9.Gelecekte bu sürece adapte olmamış lojistik şirketlerini neler bekliyor?
Endüstri 4.0 ile Nesnelerin İnterneti (IOT) hayatımızın her alanına giriyor. Bu, değer zincirini ve şirketler arasındaki ilişkileri bütünüyle değiştirecek bir gelişme. Üç boyutlu (3D) modelleme, tedarikçi ilişkilerinin bu iş modeline göre değişmesi, nihai tasarım ve testin ardından kişiselleştirilmiş ürünün ortaya çıkması, bu yeni değer zincirinin önemli bileşenlerini oluşturuyor. Dünya bu ivme ile hareket ederken sektör ayrımı yapmaksızın tüm firmaların bu işin bir yerinde kendilerine yer bulmaları lazım diye düşünüyorum. Bu treni kaçıran firmalar maalesef yok olmaya mahkum görünüyorlar.
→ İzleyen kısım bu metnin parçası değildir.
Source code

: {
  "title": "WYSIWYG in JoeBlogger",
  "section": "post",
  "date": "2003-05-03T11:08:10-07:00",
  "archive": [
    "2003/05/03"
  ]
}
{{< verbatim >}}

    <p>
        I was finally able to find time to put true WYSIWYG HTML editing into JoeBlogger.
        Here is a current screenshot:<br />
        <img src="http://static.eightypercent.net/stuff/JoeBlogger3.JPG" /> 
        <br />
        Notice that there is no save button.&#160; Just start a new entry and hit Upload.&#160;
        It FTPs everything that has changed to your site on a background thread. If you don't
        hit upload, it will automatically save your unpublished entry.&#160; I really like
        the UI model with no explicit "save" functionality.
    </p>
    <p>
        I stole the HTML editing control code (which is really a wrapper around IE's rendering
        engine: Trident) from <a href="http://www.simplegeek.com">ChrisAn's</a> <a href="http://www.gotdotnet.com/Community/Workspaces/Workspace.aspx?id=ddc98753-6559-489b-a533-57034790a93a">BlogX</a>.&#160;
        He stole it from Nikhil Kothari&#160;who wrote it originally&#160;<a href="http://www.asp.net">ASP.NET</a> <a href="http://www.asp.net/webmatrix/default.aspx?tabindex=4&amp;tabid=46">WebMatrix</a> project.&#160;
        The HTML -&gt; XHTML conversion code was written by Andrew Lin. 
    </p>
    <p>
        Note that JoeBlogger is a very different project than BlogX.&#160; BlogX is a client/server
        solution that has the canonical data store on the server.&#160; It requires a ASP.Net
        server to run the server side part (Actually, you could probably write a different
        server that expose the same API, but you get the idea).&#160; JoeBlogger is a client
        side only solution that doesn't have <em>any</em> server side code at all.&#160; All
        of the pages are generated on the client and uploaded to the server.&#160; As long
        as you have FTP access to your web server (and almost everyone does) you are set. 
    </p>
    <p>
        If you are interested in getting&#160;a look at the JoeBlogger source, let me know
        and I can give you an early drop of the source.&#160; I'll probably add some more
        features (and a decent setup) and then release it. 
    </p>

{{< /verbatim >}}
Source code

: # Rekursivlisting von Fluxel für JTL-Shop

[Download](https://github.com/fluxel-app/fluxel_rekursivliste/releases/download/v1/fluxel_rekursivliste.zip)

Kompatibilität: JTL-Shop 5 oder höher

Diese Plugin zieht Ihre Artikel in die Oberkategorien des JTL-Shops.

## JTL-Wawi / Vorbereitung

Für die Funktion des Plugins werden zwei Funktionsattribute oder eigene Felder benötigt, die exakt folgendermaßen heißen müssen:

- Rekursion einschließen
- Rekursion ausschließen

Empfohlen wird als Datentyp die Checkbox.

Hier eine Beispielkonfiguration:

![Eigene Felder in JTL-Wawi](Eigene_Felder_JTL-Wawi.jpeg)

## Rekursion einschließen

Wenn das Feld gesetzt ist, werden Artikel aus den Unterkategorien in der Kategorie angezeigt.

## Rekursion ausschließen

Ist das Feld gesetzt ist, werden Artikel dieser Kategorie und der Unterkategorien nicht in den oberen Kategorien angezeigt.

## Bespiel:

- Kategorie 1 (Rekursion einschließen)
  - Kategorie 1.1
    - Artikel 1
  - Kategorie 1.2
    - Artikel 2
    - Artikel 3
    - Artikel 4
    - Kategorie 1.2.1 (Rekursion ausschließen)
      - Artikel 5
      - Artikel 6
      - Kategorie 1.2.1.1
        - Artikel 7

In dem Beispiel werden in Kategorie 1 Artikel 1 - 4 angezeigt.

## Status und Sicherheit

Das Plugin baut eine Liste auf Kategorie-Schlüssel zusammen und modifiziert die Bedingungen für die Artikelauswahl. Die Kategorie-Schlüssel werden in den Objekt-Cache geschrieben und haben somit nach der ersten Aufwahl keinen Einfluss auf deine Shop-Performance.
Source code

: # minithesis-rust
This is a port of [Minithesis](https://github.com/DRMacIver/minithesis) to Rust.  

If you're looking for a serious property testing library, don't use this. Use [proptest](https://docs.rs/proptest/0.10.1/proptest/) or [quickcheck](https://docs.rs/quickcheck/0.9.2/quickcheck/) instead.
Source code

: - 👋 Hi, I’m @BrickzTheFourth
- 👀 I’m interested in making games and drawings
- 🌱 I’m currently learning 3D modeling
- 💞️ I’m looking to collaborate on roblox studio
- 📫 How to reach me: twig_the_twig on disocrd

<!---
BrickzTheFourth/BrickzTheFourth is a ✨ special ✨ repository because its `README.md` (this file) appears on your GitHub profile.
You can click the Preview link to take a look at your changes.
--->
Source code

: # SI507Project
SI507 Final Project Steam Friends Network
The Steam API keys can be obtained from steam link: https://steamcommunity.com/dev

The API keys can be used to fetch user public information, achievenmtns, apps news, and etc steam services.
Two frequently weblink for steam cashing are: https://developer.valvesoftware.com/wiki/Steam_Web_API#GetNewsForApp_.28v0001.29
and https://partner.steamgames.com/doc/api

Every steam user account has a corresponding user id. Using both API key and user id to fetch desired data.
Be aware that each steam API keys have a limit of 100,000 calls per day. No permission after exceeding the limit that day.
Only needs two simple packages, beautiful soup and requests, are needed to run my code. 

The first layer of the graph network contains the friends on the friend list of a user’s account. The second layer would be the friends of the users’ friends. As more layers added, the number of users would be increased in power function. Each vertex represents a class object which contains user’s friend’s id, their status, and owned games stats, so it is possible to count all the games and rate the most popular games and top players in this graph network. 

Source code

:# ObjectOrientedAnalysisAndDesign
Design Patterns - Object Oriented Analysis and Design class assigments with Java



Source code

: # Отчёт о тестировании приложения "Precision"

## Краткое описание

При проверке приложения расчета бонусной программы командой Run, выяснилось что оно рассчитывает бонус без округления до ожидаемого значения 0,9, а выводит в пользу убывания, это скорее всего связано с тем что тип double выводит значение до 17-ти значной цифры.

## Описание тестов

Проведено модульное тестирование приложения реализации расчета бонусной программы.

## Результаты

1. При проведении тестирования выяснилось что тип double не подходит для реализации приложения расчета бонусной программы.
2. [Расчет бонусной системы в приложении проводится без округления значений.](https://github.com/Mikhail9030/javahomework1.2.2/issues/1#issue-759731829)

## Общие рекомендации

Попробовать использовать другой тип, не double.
10.Türkiye Lojistik 4.0’ın neresinde?
Avrupa ülkeleri ve ABD başta olmak üzere, sanayi devi ülkelerin 2011 yılından bu yana bu yeni kavramı konuşmaya tartışmaya başladığını biliyoruz. Türkiye içinde konu 2015 yılında gündemin önemli maddelerinden biri olmaya başladı. En iyimser tahminle bu konuda şimdiden 4 yıllık bir kaybımız bulunuyor. Ancak kavram henüz emekleme aşamasını tamamlayamadığı için bu kayıp telafi edilemez boyutta değil diye düşünüyorum.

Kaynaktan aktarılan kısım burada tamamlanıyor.